Für sie ist die Show eine einzige große Liebeserklärung, an Gott, die Welt und die Menschheit: Queen Esther Marrow ist zusammen mit ihren Harlem Gospel Singers in die Beethovenhalle gekommen, um jene Botschaft zu verbreiten, die sie schon zusammen mit Martin Luther King vertrat. „Love can build a bridge“, singt sie – und reicht dem Publikum die Hände. Jeder kann nach vorne kommen, Queen Esther einmal hautnah erleben, diese 73-jährige Ikone des Gospel berühren, deren unverwechselbare, kraftvolle Stimme noch immer in einem Atemzug mit Ella Fitzgerald, Aretha Franklin und Mahalia Jackson genannt werden kann und die ihren Auftritt Nelson Mandela, Mahatma Gandhi und natürlich Martin Luther King gewidmet hat. Doch nur wenige wagen den Gang an den Bühnenrand, die meisten scheinen zu bequem oder zu distanziert, belassen es bei einem Winken. Schade – denn die Show zum 50-jährigen Bühnenjubiläum von Queen Esther hätte mehr verdient. Viel mehr.

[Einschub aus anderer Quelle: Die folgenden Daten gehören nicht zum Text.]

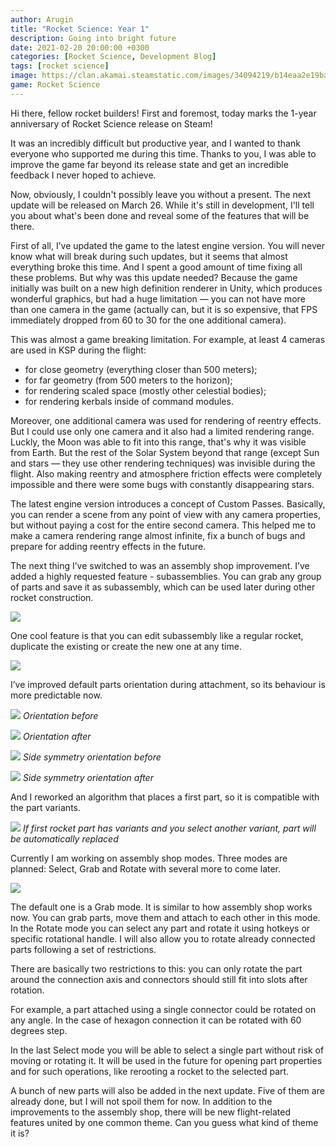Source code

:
 ```yaml
---
author: Arugin
title: "Rocket Science: Year 1"
description: Going into bright future
date: 2021-02-20 20:00:00 +0300
categories: [Rocket Science, Development Blog]
tags: [rocket science]
image: https://clan.akamai.steamstatic.com/images/34094219/b14eaa2e19bab7fe40b0477d4dc8ab6c957d34d0_400x225.png
game: Rocket Science
---
```

Hi there, fellow rocket builders! First and foremost, today marks the 1-year anniversary of Rocket Science release on Steam!

It was an incredibly difficult but productive year, and I wanted to thank everyone who supported me during this time. Thanks to you, I was able to improve the game far beyond its release state and get an incredible feedback I never hoped to achieve.

Now, obviously, I couldn't possibly leave you without a present. The next update will be released on March 26. While it's still in development, I'll tell you about what's been done and reveal some of the features that will be there.

First of all, I’ve updated the game to the latest engine version. You will never know what will break during such updates, but it seems that almost everything broke this time. And I spent a good amount of time fixing all these problems. But why was this update needed? Because the game initially was built on a new high definition renderer in Unity, which produces wonderful graphics, but had a huge limitation — you can not have more than one camera in the game (actually can, but it is so expensive, that FPS immediately dropped from 60 to 30 for the one additional camera).

This was almost a game breaking limitation. For example, at least 4 cameras are used in KSP during the flight:

- for close geometry (everything closer than 500 meters);
- for far geometry (from 500 meters to the horizon);
- for rendering scaled space (mostly other celestial bodies);
- for rendering kerbals inside of command modules.  

Moreover, one additional camera was used for rendering of reentry effects. But I could use only one camera and it also had a limited rendering range. Luckly, the Moon was able to fit into this range, that's why it was visible from Earth. But the rest of the Solar System beyond that range (except Sun and stars — they use other rendering techniques) was invisible during the flight. Also making reentry and atmosphere friction effects were completely impossible and there were some bugs with constantly disappearing stars.

The latest engine version introduces a concept of Custom Passes. Basically, you can render a scene from any point of view with any camera properties, but without paying a cost for the entire second camera. This helped me to make a camera rendering range almost infinite, fix a bunch of bugs and prepare for adding reentry effects in the future.

The next thing I’ve switched to was an assembly shop improvement. I’ve added a highly requested feature - subassemblies. You can grab any group of parts and save it as subassembly, which can be used later during other rocket construction.

![](https://media1.giphy.com/media/Iwx79A47Vdd6FqZJG3/giphy.gif)

One cool feature is that you can edit subassembly like a regular rocket, duplicate the existing or create the new one at any time.

![](https://media3.giphy.com/media/HQFNBxVB0vpVHmcKFc/giphy.gif)

I’ve improved default parts orientation during attachment, so its behaviour is more predictable now.

![](https://clan.akamai.steamstatic.com/images//34094219/d4862590fc300fe1bcbb2966ac242d65161f8592.png)
_Orientation before_

![](https://clan.akamai.steamstatic.com/images//34094219/d303e1a238eebc76aa440a411731ee052152e634.png)
_Orientation after_

![](https://clan.akamai.steamstatic.com/images//34094219/90e025311af32d4cd3318aa4319caea22a15ee47.png)
_Side symmetry orientation before_

![](https://clan.akamai.steamstatic.com/images//34094219/ef28c546f96e06331a694640983017fd1301e9fc.png)
_Side symmetry orientation after_

And I reworked an algorithm that places a first part, so it is compatible with the part variants.

![](https://media4.giphy.com/media/pK3C1H0fPbF4jw5GZN/giphy.gif)
_If first rocket part has variants and you select another variant, part will be automatically replaced_

Currently I am working on assembly shop modes. Three modes are planned: Select, Grab and Rotate with several more to come later.

![](https://media0.giphy.com/media/Mj5lNuiKWEfEHQVx29/giphy.gif)

The default one is a Grab mode. It is similar to how assembly shop works now. You can grab parts, move them and attach to each other in this mode. In the Rotate mode you can select any part and rotate it using hotkeys or specific rotational handle. I will also allow you to rotate already connected parts following a set of restrictions.

There are basically two restrictions to this: you can only rotate the part around the connection axis and connectors should still fit into slots after rotation.

For example, a part attached using a single connector could be rotated on any angle. In the case of hexagon connection it can be rotated with 60 degrees step.

In the last Select mode you will be able to select a single part without risk of moving or rotating it. It will be used in the future for opening part properties and for such operations, like rerooting a rocket to the selected part.

A bunch of new parts will also be added in the next update. Five of them are already done, but I will not spoil them for now. In addition to the improvements to the assembly shop, there will be new flight-related features united by one common theme. Can you guess what kind of theme it is?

Schon die Harlem Gospel Singers, die Queen Esther liebevoll ihre Babys nennt, sind eine Klasse für sich. Vier Männer und vier Frauen, die wahrscheinlich mühelos einen 40-köpfigen Chor an die Wand
singen könnten, aber auch die leisen Töne perfekt beherrschen. Zudem verfügt jedes Mitglied über beeindruckende Solo-Qualitäten, allen voran Bariton LaFredrick Coaxner, der mit jeder Menge Soul
und Charisma seine Stimme zum Lobe Gottes erhebt. Und zu dem von Queen Esther, natürlich. So wie alle anderen, vom herrlich sonoren Bass Bryan Dyer über den glasklar klingenden Tenor Rodney
Archie bis hin zu Sopranistin Tehillah Smith. Nicht umsonst hat das Oktett mit „Forever Young“ ein gezielt an die Gospel-Königin gerichtetes Lied im Programm. „Mögest du auf ewig jung bleiben“,
singt Jahlisa Norton im Namen der gesamten Band. Ein frommer Wunsch.

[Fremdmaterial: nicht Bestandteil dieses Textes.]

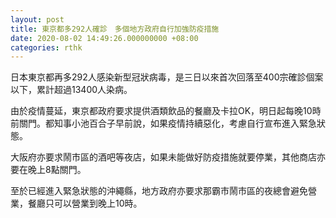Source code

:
 ```yaml
---
layout: post
title: 東京都多292人確診　多個地方政府自行加強防疫措施
date: 2020-08-02 14:49:26.000000000 +08:00
categories: rthk
---
```


日本東京都再多292人感染新型冠狀病毒，是三日以來首次回落至400宗確診個案以下，累計超過13400人染病。

由於疫情蔓延，東京都政府要求提供酒類飲品的餐廳及卡拉OK，明日起每晚10時前關門。都知事小池百合子早前說，如果疫情持續惡化，考慮自行宣布進入緊急狀態。

大阪府亦要求鬧市區的酒吧等夜店，如果未能做好防疫措施就要停業，其他商店亦要在晚上8點關門。

至於已經進入緊急狀態的沖繩縣，地方政府亦要求那霸市鬧市區的夜總會避免營業，餐廳只可以營業到晚上10時。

Dabei gibt es durchaus Momente, in denen sich dieser Wunsch zu erfüllen scheint. Wenn Queen Esther Marrow singt, wirkt sie tatsächlich jung, frisch, voller Energie. Ob in der Würdigung ihrer sie
stark prägenden Großmutter („Grandma's Hands“) oder dem „Love can't build a bridge“ vorangehenden „Power of Love“, diese Stimme ist so eindringlich wie nur ganz wenige. Den absoluten Höhepunkt
setzt sie allerdings mit „Elijah Rock“: In himmlischen Höhen schreiend, in irdischen Tiefen grummelnd, dann wieder im Duett mit dem exquisiten Saxofonisten Marquis „Q“ Sayles den Ton angebend ist
ihre Darbietung wie eine Offenbarung. Dass Queen Esther da noch das Publikum zum Mitschnipsen animieren muss, erstaunt um so mehr.

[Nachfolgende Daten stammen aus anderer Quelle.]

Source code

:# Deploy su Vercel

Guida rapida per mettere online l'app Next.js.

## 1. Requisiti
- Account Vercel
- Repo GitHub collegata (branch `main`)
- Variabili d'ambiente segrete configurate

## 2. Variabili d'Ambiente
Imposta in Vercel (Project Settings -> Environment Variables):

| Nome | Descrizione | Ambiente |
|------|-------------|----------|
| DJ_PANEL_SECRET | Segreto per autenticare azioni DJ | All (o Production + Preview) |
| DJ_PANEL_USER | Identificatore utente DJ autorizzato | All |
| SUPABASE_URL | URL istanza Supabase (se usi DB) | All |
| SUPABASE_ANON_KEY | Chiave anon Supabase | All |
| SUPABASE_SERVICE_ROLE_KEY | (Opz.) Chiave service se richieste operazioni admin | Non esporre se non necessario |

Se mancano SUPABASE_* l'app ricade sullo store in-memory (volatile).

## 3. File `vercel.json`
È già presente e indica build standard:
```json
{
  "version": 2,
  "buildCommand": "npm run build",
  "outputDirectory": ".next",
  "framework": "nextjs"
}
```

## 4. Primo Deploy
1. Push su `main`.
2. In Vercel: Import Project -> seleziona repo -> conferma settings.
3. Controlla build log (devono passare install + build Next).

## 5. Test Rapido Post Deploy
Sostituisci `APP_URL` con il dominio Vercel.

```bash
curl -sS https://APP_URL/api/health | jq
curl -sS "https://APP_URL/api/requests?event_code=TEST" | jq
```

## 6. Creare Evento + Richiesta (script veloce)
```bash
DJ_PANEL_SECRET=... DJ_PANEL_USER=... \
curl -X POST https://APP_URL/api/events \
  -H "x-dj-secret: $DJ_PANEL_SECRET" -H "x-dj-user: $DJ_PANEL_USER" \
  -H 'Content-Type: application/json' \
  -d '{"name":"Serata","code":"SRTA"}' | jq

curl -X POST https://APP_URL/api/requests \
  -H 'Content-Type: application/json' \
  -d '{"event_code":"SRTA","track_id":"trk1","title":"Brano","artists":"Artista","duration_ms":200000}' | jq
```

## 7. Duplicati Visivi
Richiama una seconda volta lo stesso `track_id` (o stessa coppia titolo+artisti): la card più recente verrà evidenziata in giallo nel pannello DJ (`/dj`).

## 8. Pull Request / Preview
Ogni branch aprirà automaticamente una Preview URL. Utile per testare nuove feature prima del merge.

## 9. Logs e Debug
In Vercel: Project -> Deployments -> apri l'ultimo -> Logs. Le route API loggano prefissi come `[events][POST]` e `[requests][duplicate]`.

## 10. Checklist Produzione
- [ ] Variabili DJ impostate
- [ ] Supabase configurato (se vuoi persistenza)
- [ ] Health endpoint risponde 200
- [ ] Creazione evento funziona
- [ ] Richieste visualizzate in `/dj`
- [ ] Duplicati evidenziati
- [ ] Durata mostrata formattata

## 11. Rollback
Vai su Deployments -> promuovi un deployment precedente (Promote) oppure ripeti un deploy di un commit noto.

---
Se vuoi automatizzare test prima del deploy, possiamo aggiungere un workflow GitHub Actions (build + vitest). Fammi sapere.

Doch zwischen diesen Momenten mächtigen Aufbäumens zeigt sich Müdigkeit im Gesicht von Queen Esther. Dann sitzt sie neben dem von ihrem langjährigen Musical Director Anthony Evans bespielten
Flügel oder geht gleich ganz von der Bühne, überlässt diese ihrem fähigen Nachwuchs und schöpft neue Kraft für den nächsten musikalischen Ausbruch. Noch geht das. Und so lange Queen Esther nicht
so endet wie Montserrat Caballé, die inzwischen nur noch ein Schatten ihrer selbst ist, so lange sie noch etwas zu geben hat, kann man sich an dieser Ausnahmefrau erfreuen. Und ihr zumindest
einmal, als Zeichen der Liebe, die Hand reichen.